The difficulty arises when shear and axial forces (usually in combination) are to be resisted by the connection which has been assumed in the frame design to be “nominally pinned”. It should be emphasised that the axial forces are not tying forces (which would not be considered in combination with the shear forces) – they are “real” axial forces. Such axial forces may arise when floors are not assumed to act as diaphragms, or when beams must carry forces around voids, or for other reasons.
The frame designer is likely to design the columns as “columns in simple construction”, with nominal moments (only) due to the assumed eccentricity of the beam shear force. Special provisions are made in BS 5950-1:2000 (clause 4.7.7) and for BS EN 1993-1-1:2005 in NCCI (SN005 and SN048, www.steelbiz.org) for this common approach to column design.
If significant axial forces must be carried through the connection, it is highly likely that the relatively thin end plates (or fin plates) used in the standard nominally pinned connections will have to be increased in thickness. Plates may need extending, or other measures taken, but it is very likely that the principles governing the detailing of flexible connections cannot be maintained. A second, more easily addressed problem, is that the Green Books (SCI P212 and P358) do not cover the situation when connections are subject to shear and axial forces. The checks for tying resistance are (a) completed in isolation, without shear force and (b) assume irreversible deformation in the connection components, so cannot be used directly to consider “real” axial force in combination with shear force.

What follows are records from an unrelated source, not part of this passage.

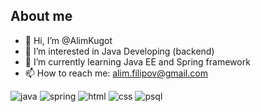 ## About me 

- 👋 Hi, I’m @AlimKugot
- 👀 I’m interested in Java Developing (backend)
- 🌱 I’m currently learning Java EE and Spring framework
- 📫 How to reach me: alim.filipov@gmail.com

![java](https://img.shields.io/badge/Java-ED8B00?style=for-the-badge&logo=java&logoColor=white)
![spring](https://img.shields.io/badge/Spring-6DB33F?style=for-the-badge&logo=spring&logoColor=white)
![html](https://img.shields.io/badge/HTML5-E34F26?style=for-the-badge&logo=html5&logoColor=white)
![css](https://img.shields.io/badge/CSS3-1572B6?style=for-the-badge&logo=css3&logoColor=white)
![psql](https://img.shields.io/badge/PostgreSQL-316192?style=for-the-badge&logo=postgresql&logoColor=white)

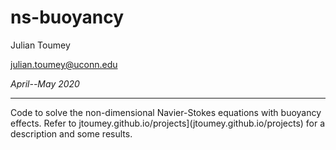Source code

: # ns-buoyancy
Julian Toumey

julian.toumey@uconn.edu

_April--May 2020_

---
Code to solve the non-dimensional Navier-Stokes equations with buoyancy effects.
Refer to jtoumey.github.io/projects](jtoumey.github.io/projects) for a description and some results.

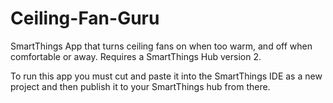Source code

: # Ceiling-Fan-Guru
SmartThings App that turns ceiling fans on when too warm, and off when comfortable or away.  Requires a SmartThings Hub version 2.

To run this app you must cut and paste it into the SmartThings IDE as a new project and then publish it to your SmartThings hub from there.
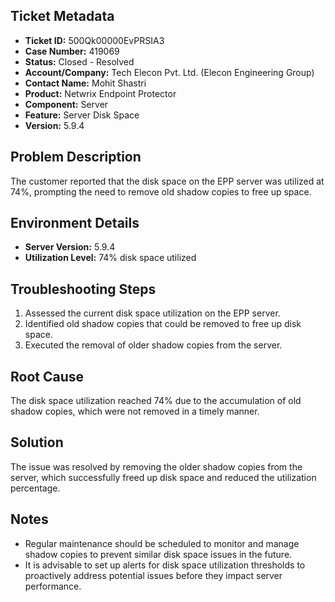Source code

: ## Ticket Metadata
- **Ticket ID:** 500Qk00000EvPRSIA3
- **Case Number:** 419069
- **Status:** Closed - Resolved
- **Account/Company:** Tech Elecon Pvt. Ltd. (Elecon Engineering Group)
- **Contact Name:** Mohit Shastri
- **Product:** Netwrix Endpoint Protector
- **Component:** Server
- **Feature:** Server Disk Space
- **Version:** 5.9.4

## Problem Description
The customer reported that the disk space on the EPP server was utilized at 74%, prompting the need to remove old shadow copies to free up space.

## Environment Details
- **Server Version:** 5.9.4
- **Utilization Level:** 74% disk space utilized

## Troubleshooting Steps
1. Assessed the current disk space utilization on the EPP server.
2. Identified old shadow copies that could be removed to free up disk space.
3. Executed the removal of older shadow copies from the server.

## Root Cause
The disk space utilization reached 74% due to the accumulation of old shadow copies, which were not removed in a timely manner.

## Solution
The issue was resolved by removing the older shadow copies from the server, which successfully freed up disk space and reduced the utilization percentage.

## Notes
- Regular maintenance should be scheduled to monitor and manage shadow copies to prevent similar disk space issues in the future.
- It is advisable to set up alerts for disk space utilization thresholds to proactively address potential issues before they impact server performance.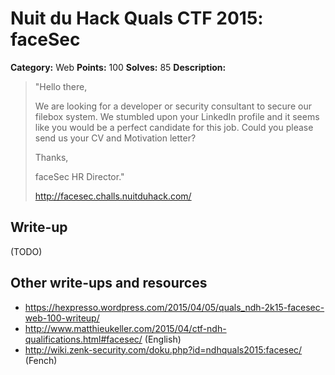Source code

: # Nuit du Hack Quals CTF 2015: faceSec

**Category:** Web
**Points:** 100
**Solves:** 85
**Description:** 

> "Hello there,
> 
> We are looking for a developer or security consultant to secure our filebox system. We stumbled upon your LinkedIn profile and it seems like you would be a perfect candidate for this job. Could you please send us your CV and Motivation letter?
> 
> Thanks,
> 
> faceSec HR Director."
> 
> <http://facesec.challs.nuitduhack.com/>

## Write-up

(TODO)

## Other write-ups and resources

* <https://hexpresso.wordpress.com/2015/04/05/quals_ndh-2k15-facesec-web-100-writeup/>
* <http://www.matthieukeller.com/2015/04/ctf-ndh-qualifications.html#facesec/> (English)
* <http://wiki.zenk-security.com/doku.php?id=ndhquals2015:facesec/> (Fench)
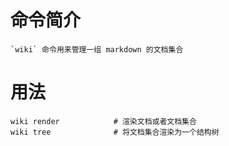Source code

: # 命令简介 

    `wiki` 命令用来管理一组 markdown 的文档集合

# 用法

    wiki render            # 渲染文档或者文档集合
    wiki tree              # 将文档集合渲染为一个结构树


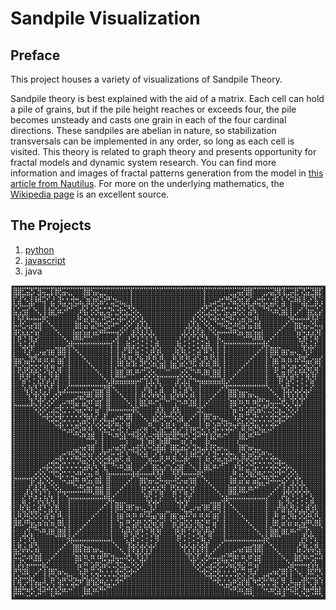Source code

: # Sandpile Visualization

## Preface

This project houses a variety of visualizations of Sandpile Theory. 

Sandpile theory is best explained with the aid of a matrix. Each cell can hold a pile of grains, but if the pile height reaches or exceeds four, the pile becomes unsteady and casts one grain in each of the four cardinal directions. These sandpiles are abelian in nature, so stabilization transversals can be implemented in any order, so long as each cell is visited. This theory is related to graph theory and presents opportunity for fractal models and dynamic system research. You can find more information and images of fractal patterns generation from the model in [this article from Nautilus](http://nautil.us/issue/23/dominoes/the-amazing-autotuning-sandpile). For more on the underlying mathematics, the [Wikipedia page](https://en.wikipedia.org/wiki/Abelian_sandpile_model) is an excellent source. 

## The Projects

1. [python](python/python.mdown)
1. [javascript](js/js.mdown)
1. java

![Sandpile Example](sandpileExample.png)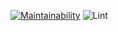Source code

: [![Maintainability](https://api.codeclimate.com/v1/badges/a99a88d28ad37a79dbf6/maintainability)](https://codeclimate.com/github/sol-un/backend-project-lvl1/)
![Lint](https://github.com/sol-un/backend-project-lvl1/workflows/Lint/badge.svg)
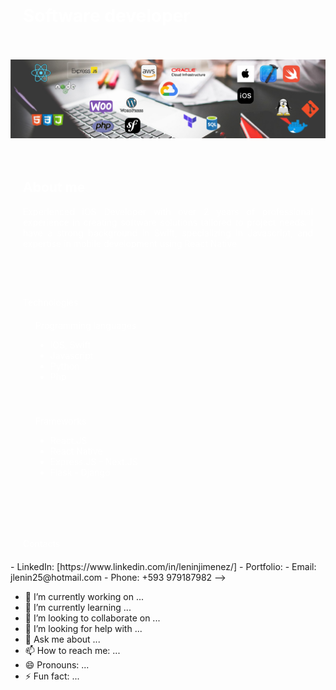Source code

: <div align="center" style="background-color: #00000; color:#ffffff; padding: 20px;">
    <h1 align="left" style="color:#ffffff">Software developer</h1>
</div>

![](Galery/portada2_1.png)

<div align="center" style="background-color: #00000; color:#ffffff; padding: 20px;">
    <h2 align="justify" style="color:#ffffff">About me</h2>
    <p align="justify" style="color:#ffffff">Experienced iOS Developer with over 2 years of professional experience in creating software solutions tailored to
project needs. I have a strong background in Swift, specializing in Javascript, and expertise in mobile development
using React Native</p>
</div>

### 

<div align="justify" style="background-color: #00000; color:#ffffff; padding: 20px;>
    <h2 align="left" style="color:#ffffff">Technologies</h2>
    <div align="justify" style="background-color: #00000; color:#ffffff; padding: 20px;>
        <h3 align="justify" style="color:#ffffff">Programming languages</h3>
        <div>
            <ul>
                <li>iOS, Swift</li>
                <li>Javascript</li>
                <li>Python</li>
                <li>Php</li>
            </ul>
        </div>
    </div>
    <div align="justify" style="background-color: #00000; color:#ffffff; padding: 20px;>
        <h3 align="justify" style="color:#ffffff">Frameworks</h3>
        <div>
            <ul>
                <li>React.JS</li>
                <li>React Native</li>
                <li>Express.JS - Next.JS</li>
                <li>Flask - Django</li>
            </ul>
        </div>
    </div>
</div>

### 

<div align="justify" style="background-color: #00000; color:#ffffff; padding: 20px;>
    <h2 align="left" style="color:#ffffff">Contacts</h2>
</div>
- LinkedIn: [https://www.linkedin.com/in/leninjimenez/]
- Portfolio: 
- Email: jlenin25@hotmail.com
- Phone: +593 979187982
-->

<!--
<div align="justify" style="background-color: #00000; color:#ffffff; padding: 20px;>
    <h2 align="left" style="color:#ffffff">Tools</h2>
</div>
<!--
- Git, 
- Webpack, 
- Babel, 
- Postman, 
- Figma, 
- Axio, 
- Bootstra
-->






- 🔭 I’m currently working on ...
- 🌱 I’m currently learning ...
- 👯 I’m looking to collaborate on ...
- 🤔 I’m looking for help with ...
- 💬 Ask me about ...
- 📫 How to reach me: ...
- 😄 Pronouns: ...
- ⚡ Fun fact: ...

<!--
**LeninJimenezTorres/LeninJimenezTorres** is a ✨ _special_ ✨ repository because its `README.md` (this file) appears on your GitHub profile.

Here are some ideas to get you started:

- 🔭 I’m currently working on ...
- 🌱 I’m currently learning ...
- 👯 I’m looking to collaborate on ...
- 🤔 I’m looking for help with ...
- 💬 Ask me about ...
- 📫 How to reach me: ...
- 😄 Pronouns: ...
- ⚡ Fun fact: ...
-->
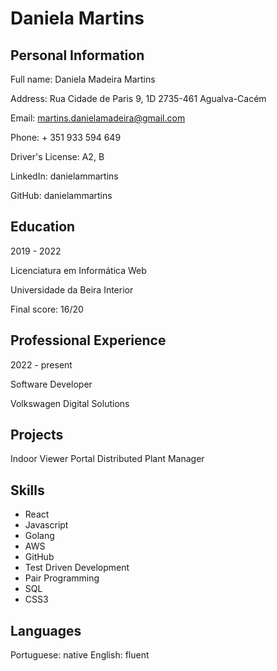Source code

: # Daniela Martins

## Personal Information
Full name: Daniela Madeira Martins

Address: Rua Cidade de Paris 9, 1D 2735-461 Agualva-Cacém

Email: martins.danielamadeira@gmail.com

Phone: + 351 933 594 649

Driver's License: A2, B

LinkedIn: danielammartins

GitHub: danielammartins

## Education
2019 - 2022

Licenciatura em Informática Web

Universidade da Beira Interior

Final score: 16/20

## Professional Experience
2022 - present

Software Developer

Volkswagen Digital Solutions

## Projects
Indoor Viewer Portal
Distributed Plant Manager

## Skills
- React
- Javascript
- Golang
- AWS
- GitHub
- Test Driven Development
- Pair Programming
- SQL
- CSS3

## Languages
Portuguese: native
English: fluent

SCI has two recommendations in these circumstances, with the primary responsibility lying with the designer of the frame:
Firstly, the frame designer must recognise that if the connections must transfer shear and significant axial force, they may not be nominally pinned. This will have an impact on the design of the columns.
Secondly, if connection designers are asked to design nominally pinned connections subject to shear and significant axial force, they should advise the frame designer of the connection detail, pointing out that this may invalidate the assumptions made. This second recommendation is made to try and resolve potential problems before they become a significant issue.